====== Material supplied ======

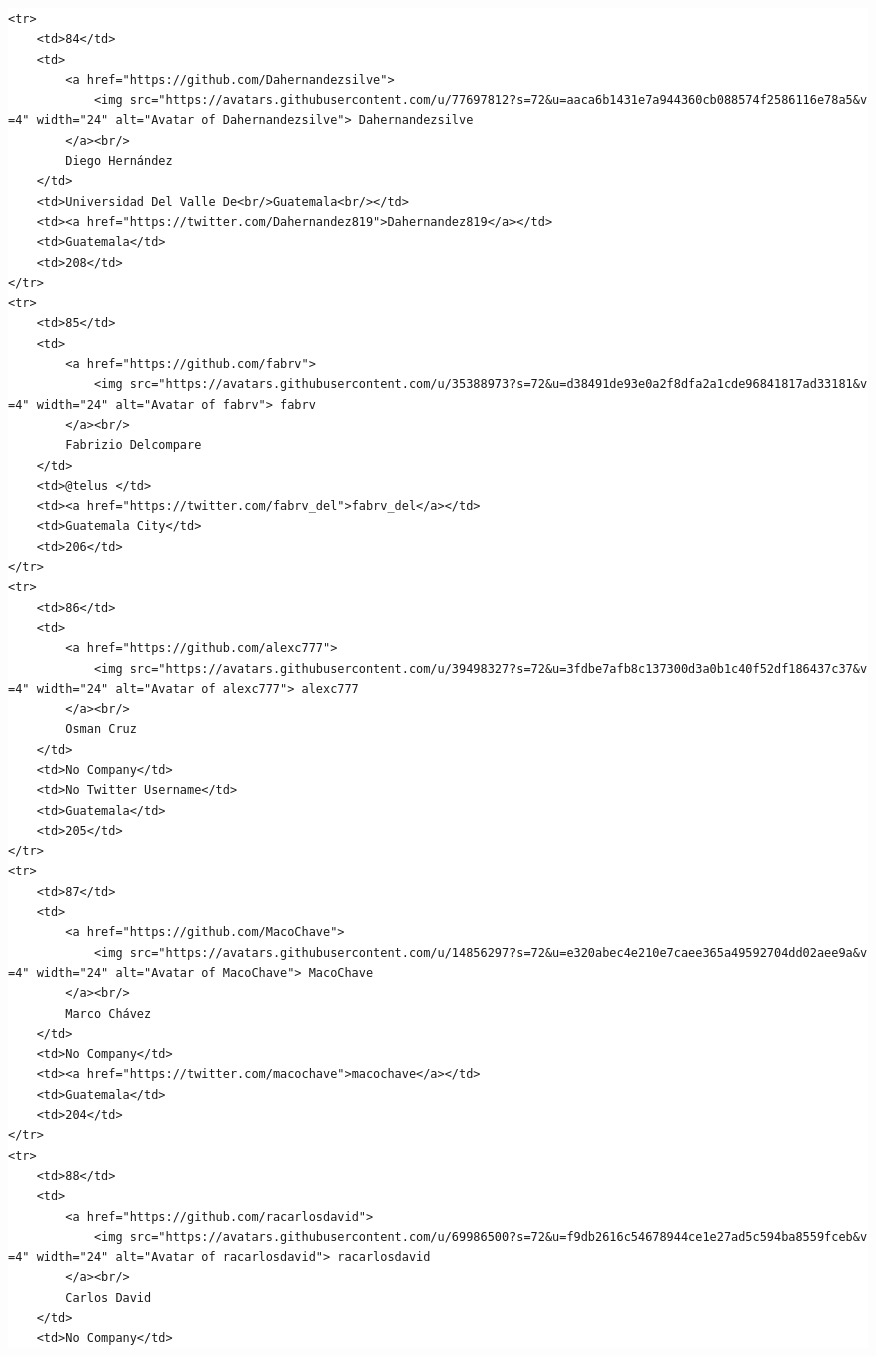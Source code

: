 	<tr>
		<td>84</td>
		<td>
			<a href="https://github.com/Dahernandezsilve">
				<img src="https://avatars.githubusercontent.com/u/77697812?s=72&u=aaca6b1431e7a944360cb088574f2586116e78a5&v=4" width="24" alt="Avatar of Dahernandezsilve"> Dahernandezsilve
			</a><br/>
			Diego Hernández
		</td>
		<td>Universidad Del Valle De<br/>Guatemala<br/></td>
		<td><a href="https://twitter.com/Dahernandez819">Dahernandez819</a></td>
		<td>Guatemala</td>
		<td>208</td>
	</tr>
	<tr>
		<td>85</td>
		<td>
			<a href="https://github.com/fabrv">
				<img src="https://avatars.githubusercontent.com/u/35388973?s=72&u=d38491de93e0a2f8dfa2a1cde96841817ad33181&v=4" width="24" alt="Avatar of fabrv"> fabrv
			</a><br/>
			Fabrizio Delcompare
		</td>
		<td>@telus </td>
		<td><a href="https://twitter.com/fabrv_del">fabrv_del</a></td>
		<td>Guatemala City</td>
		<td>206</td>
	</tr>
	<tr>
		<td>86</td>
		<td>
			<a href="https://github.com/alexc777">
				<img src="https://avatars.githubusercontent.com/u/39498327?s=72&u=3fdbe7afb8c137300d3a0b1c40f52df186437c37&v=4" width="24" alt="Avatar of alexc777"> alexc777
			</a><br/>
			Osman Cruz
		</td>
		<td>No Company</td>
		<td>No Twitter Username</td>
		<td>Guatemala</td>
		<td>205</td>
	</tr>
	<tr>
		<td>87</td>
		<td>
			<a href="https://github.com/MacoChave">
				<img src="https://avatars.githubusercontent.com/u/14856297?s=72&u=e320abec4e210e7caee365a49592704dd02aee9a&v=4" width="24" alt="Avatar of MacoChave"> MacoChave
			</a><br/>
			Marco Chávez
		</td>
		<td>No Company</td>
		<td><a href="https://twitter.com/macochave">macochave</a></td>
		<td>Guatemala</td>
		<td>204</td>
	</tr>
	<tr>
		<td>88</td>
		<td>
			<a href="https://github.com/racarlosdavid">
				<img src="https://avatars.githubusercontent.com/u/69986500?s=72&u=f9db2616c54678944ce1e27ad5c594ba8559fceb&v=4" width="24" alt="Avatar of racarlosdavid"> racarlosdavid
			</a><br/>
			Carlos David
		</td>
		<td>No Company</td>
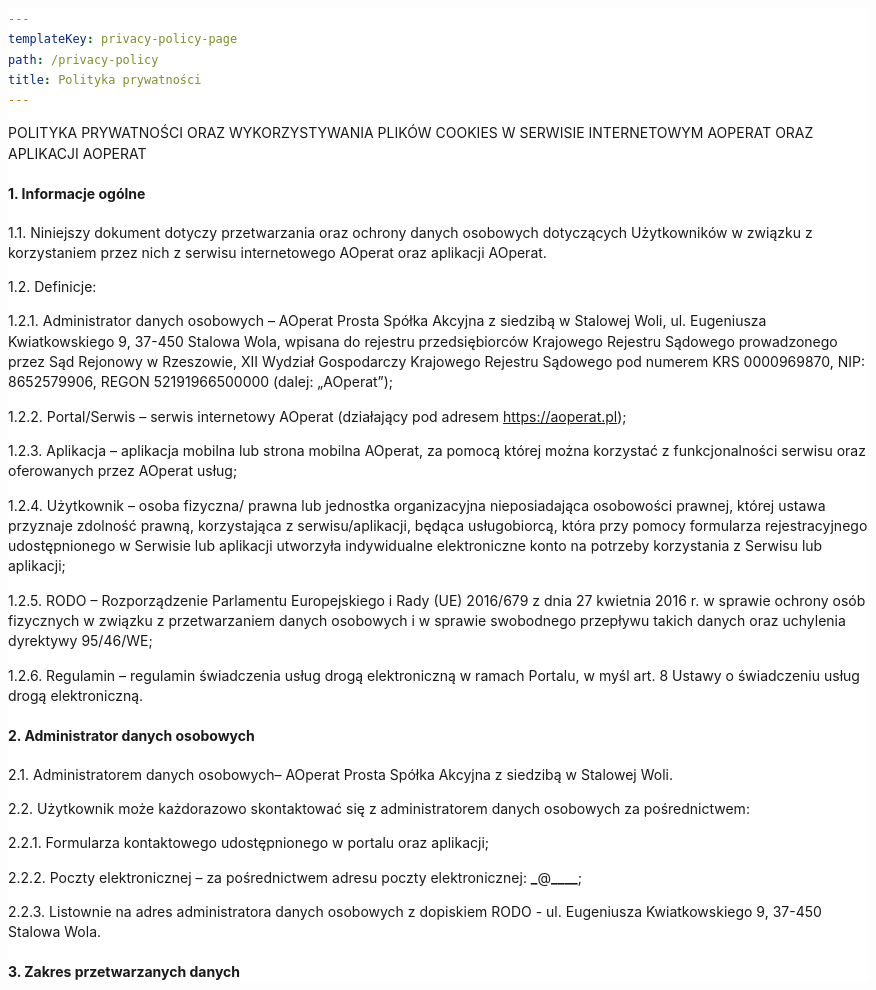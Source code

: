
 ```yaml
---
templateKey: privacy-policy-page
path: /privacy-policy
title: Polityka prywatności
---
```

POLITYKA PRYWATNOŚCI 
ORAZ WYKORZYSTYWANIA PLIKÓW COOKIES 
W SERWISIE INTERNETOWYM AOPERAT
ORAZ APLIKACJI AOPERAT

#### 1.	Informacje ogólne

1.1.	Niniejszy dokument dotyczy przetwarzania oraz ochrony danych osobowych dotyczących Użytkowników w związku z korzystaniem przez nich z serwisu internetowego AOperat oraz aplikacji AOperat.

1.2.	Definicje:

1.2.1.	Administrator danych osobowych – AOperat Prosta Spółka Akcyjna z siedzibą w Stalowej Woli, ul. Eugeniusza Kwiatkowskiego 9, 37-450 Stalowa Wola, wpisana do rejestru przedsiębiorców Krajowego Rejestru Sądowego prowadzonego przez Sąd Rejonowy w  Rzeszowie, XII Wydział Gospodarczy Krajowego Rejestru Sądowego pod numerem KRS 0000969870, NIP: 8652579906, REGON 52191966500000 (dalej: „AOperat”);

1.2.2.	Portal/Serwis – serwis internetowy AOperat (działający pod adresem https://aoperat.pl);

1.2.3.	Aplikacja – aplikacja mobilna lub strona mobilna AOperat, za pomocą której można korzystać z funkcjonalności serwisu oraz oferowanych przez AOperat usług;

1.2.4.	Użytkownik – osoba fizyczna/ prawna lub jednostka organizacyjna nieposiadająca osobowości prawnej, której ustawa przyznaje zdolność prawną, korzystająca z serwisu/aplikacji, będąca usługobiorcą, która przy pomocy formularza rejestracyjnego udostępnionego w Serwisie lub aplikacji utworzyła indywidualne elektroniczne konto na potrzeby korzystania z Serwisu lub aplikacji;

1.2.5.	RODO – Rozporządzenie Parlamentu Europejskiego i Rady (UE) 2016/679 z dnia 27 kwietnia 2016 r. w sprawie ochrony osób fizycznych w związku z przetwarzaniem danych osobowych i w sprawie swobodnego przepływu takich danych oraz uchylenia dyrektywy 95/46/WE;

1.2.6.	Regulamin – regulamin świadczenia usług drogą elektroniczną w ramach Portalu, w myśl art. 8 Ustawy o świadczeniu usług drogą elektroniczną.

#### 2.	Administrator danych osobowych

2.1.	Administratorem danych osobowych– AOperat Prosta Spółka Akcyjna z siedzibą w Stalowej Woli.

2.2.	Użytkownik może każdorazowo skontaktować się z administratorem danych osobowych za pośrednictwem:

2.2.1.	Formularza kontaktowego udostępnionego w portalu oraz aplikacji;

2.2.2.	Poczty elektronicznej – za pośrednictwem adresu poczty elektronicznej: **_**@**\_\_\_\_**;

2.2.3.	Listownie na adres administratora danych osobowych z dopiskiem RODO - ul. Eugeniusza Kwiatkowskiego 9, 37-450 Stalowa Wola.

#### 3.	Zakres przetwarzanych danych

======

### Activity
Reproduce every line above as written, skipping pictures.

### Result
Source code

: 	<tr>
		<td>84</td>
		<td>
			<a href="https://github.com/Dahernandezsilve">
				<img src="https://avatars.githubusercontent.com/u/77697812?s=72&u=aaca6b1431e7a944360cb088574f2586116e78a5&v=4" width="24" alt="Avatar of Dahernandezsilve"> Dahernandezsilve
			</a><br/>
			Diego Hernández
		</td>
		<td>Universidad Del Valle De<br/>Guatemala<br/></td>
		<td><a href="https://twitter.com/Dahernandez819">Dahernandez819</a></td>
		<td>Guatemala</td>
		<td>208</td>
	</tr>
	<tr>
		<td>85</td>
		<td>
			<a href="https://github.com/fabrv">
				<img src="https://avatars.githubusercontent.com/u/35388973?s=72&u=d38491de93e0a2f8dfa2a1cde96841817ad33181&v=4" width="24" alt="Avatar of fabrv"> fabrv
			</a><br/>
			Fabrizio Delcompare
		</td>
		<td>@telus </td>
		<td><a href="https://twitter.com/fabrv_del">fabrv_del</a></td>
		<td>Guatemala City</td>
		<td>206</td>
	</tr>
	<tr>
		<td>86</td>
		<td>
			<a href="https://github.com/alexc777">
				<img src="https://avatars.githubusercontent.com/u/39498327?s=72&u=3fdbe7afb8c137300d3a0b1c40f52df186437c37&v=4" width="24" alt="Avatar of alexc777"> alexc777
			</a><br/>
			Osman Cruz
		</td>
		<td>No Company</td>
		<td>No Twitter Username</td>
		<td>Guatemala</td>
		<td>205</td>
	</tr>
	<tr>
		<td>87</td>
		<td>
			<a href="https://github.com/MacoChave">
				<img src="https://avatars.githubusercontent.com/u/14856297?s=72&u=e320abec4e210e7caee365a49592704dd02aee9a&v=4" width="24" alt="Avatar of MacoChave"> MacoChave
			</a><br/>
			Marco Chávez
		</td>
		<td>No Company</td>
		<td><a href="https://twitter.com/macochave">macochave</a></td>
		<td>Guatemala</td>
		<td>204</td>
	</tr>
	<tr>
		<td>88</td>
		<td>
			<a href="https://github.com/racarlosdavid">
				<img src="https://avatars.githubusercontent.com/u/69986500?s=72&u=f9db2616c54678944ce1e27ad5c594ba8559fceb&v=4" width="24" alt="Avatar of racarlosdavid"> racarlosdavid
			</a><br/>
			Carlos David
		</td>
		<td>No Company</td>
Source code

:
 ```yaml
---
templateKey: privacy-policy-page
path: /privacy-policy
title: Polityka prywatności
---
```

POLITYKA PRYWATNOŚCI 
ORAZ WYKORZYSTYWANIA PLIKÓW COOKIES 
W SERWISIE INTERNETOWYM AOPERAT
ORAZ APLIKACJI AOPERAT

#### 1.	Informacje ogólne

1.1.	Niniejszy dokument dotyczy przetwarzania oraz ochrony danych osobowych dotyczących Użytkowników w związku z korzystaniem przez nich z serwisu internetowego AOperat oraz aplikacji AOperat.

1.2.	Definicje:

1.2.1.	Administrator danych osobowych – AOperat Prosta Spółka Akcyjna z siedzibą w Stalowej Woli, ul. Eugeniusza Kwiatkowskiego 9, 37-450 Stalowa Wola, wpisana do rejestru przedsiębiorców Krajowego Rejestru Sądowego prowadzonego przez Sąd Rejonowy w  Rzeszowie, XII Wydział Gospodarczy Krajowego Rejestru Sądowego pod numerem KRS 0000969870, NIP: 8652579906, REGON 52191966500000 (dalej: „AOperat”);

1.2.2.	Portal/Serwis – serwis internetowy AOperat (działający pod adresem https://aoperat.pl);

1.2.3.	Aplikacja – aplikacja mobilna lub strona mobilna AOperat, za pomocą której można korzystać z funkcjonalności serwisu oraz oferowanych przez AOperat usług;

1.2.4.	Użytkownik – osoba fizyczna/ prawna lub jednostka organizacyjna nieposiadająca osobowości prawnej, której ustawa przyznaje zdolność prawną, korzystająca z serwisu/aplikacji, będąca usługobiorcą, która przy pomocy formularza rejestracyjnego udostępnionego w Serwisie lub aplikacji utworzyła indywidualne elektroniczne konto na potrzeby korzystania z Serwisu lub aplikacji;

1.2.5.	RODO – Rozporządzenie Parlamentu Europejskiego i Rady (UE) 2016/679 z dnia 27 kwietnia 2016 r. w sprawie ochrony osób fizycznych w związku z przetwarzaniem danych osobowych i w sprawie swobodnego przepływu takich danych oraz uchylenia dyrektywy 95/46/WE;

1.2.6.	Regulamin – regulamin świadczenia usług drogą elektroniczną w ramach Portalu, w myśl art. 8 Ustawy o świadczeniu usług drogą elektroniczną.

#### 2.	Administrator danych osobowych

2.1.	Administratorem danych osobowych– AOperat Prosta Spółka Akcyjna z siedzibą w Stalowej Woli.

2.2.	Użytkownik może każdorazowo skontaktować się z administratorem danych osobowych za pośrednictwem:

2.2.1.	Formularza kontaktowego udostępnionego w portalu oraz aplikacji;

2.2.2.	Poczty elektronicznej – za pośrednictwem adresu poczty elektronicznej: **_**@**\_\_\_\_**;

2.2.3.	Listownie na adres administratora danych osobowych z dopiskiem RODO - ul. Eugeniusza Kwiatkowskiego 9, 37-450 Stalowa Wola.

#### 3.	Zakres przetwarzanych danych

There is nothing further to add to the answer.